Starting 23 October and for five years, Planta – a space for the confluence of art and industry, located in the aggregate quarry of the Sorigué group in Balaguer (Lleida) – is home to Double Bind, an installation by the artist Juan Muñoz (1953–2001). Created in 2001 for the Turbine Hall at Tate Modern in London, the masterwork of the Madrid-born sculptor who died a few months after its inauguration, is on display for the frist time in Spain, and for the third time ever, after a 2015 stint at Hangar Bicocca in Milan.

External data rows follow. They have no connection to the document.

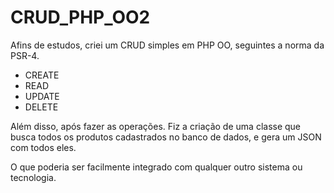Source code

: ﻿# CRUD_PHP_OO2

Afins de estudos, criei um CRUD simples em PHP OO, seguintes a norma da PSR-4. 

  - CREATE
  - READ
  - UPDATE
  - DELETE
  
 Além disso, após fazer as operações. Fiz a criação de uma classe que busca todos os produtos cadastrados no banco de dados, e gera um JSON com todos eles. 
 
 O que poderia ser facilmente integrado com qualquer outro sistema ou tecnologia. 
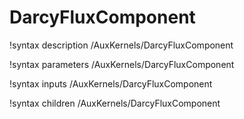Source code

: <!-- MOOSE Documentation Stub: Remove this when content is added. -->

# DarcyFluxComponent
!syntax description /AuxKernels/DarcyFluxComponent

!syntax parameters /AuxKernels/DarcyFluxComponent

!syntax inputs /AuxKernels/DarcyFluxComponent

!syntax children /AuxKernels/DarcyFluxComponent
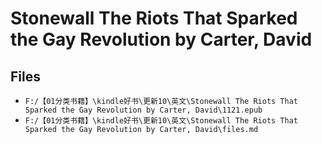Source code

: # Stonewall The Riots That Sparked the Gay Revolution by Carter, David

## Files

- `F:/【01分类书籍】\kindle好书\更新10\英文\Stonewall The Riots That Sparked the Gay Revolution by Carter, David\1121.epub`
- `F:/【01分类书籍】\kindle好书\更新10\英文\Stonewall The Riots That Sparked the Gay Revolution by Carter, David\files.md`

Also hidden in this unique and changing environment, amid gravel mountains and olive fields, is a pavilion sheltering three monumental pictorial works of Anselm Kiefer and a sculpture by Antony Gormley, and also a Spanish Civil War bunker with an impressive video by Bill Viola, while two giant heads by Antonio López have been placed out in the open.
Promoted by the company Sorigué and its foundation, Planta opens to the public with Double Bind, and for its collection of 450 artworks a building will be raised, designed by Ábalos + Sentkiewcz. Construction is to begin in 2018.

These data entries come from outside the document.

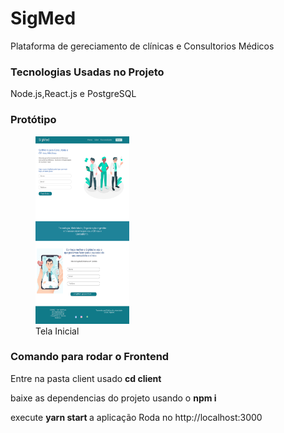 # SigMed
Plataforma de gereciamento de clínicas e Consultorios Médicos 
### Tecnologias Usadas no Projeto
Node.js,React.js e PostgreSQL
### Protótipo
<figure>
  <img src="./img/tela inicial.png" alt="Tela Inicial" width="150" height="300">	
  <figcaption>Tela Inicial</figcaption>
</figure>


### Comando para rodar o Frontend

<p>Entre na pasta client usado <b> cd client</b> </p>
<p>baixe as dependencias do projeto usando o <b>npm i</b></p>
<p>execute <b> yarn start </b> a aplicação Roda no http://localhost:3000</p>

Formerly a factory where concrete keystones were made, an old industrial shed with a pitched roof has been transformed specifically to reproduce Herzog & de Meuron’s Turbine Hall, with a 40-meter-long ramp leading to the 2,000-square-meter, 100-meter-long, 20-meter-wide, 18-meter-tall art installation. Adapted to this space by Juan Muñoz’s daughter, Lucía, the complex Double Bind is distributed on three levels, among which only the lower one is passable, flooded with darkness. From here on the visitor – looking in the direction of the intermediate level – is invited to search and visually course along the openings in the ceiling inhabited by disturbing human figures, with elements made of polyester resin, fiberglass, cloth, natural pigments, and wood. The silence is interrupted by the mechanical movement of two empty elevators ascending to the upper level, where an optic landscape is shown.
Work is being done in other installations slated to occupy Planta, with pieces by artists like William Kentridge, Chiharu Shiota, and Wim Wenders.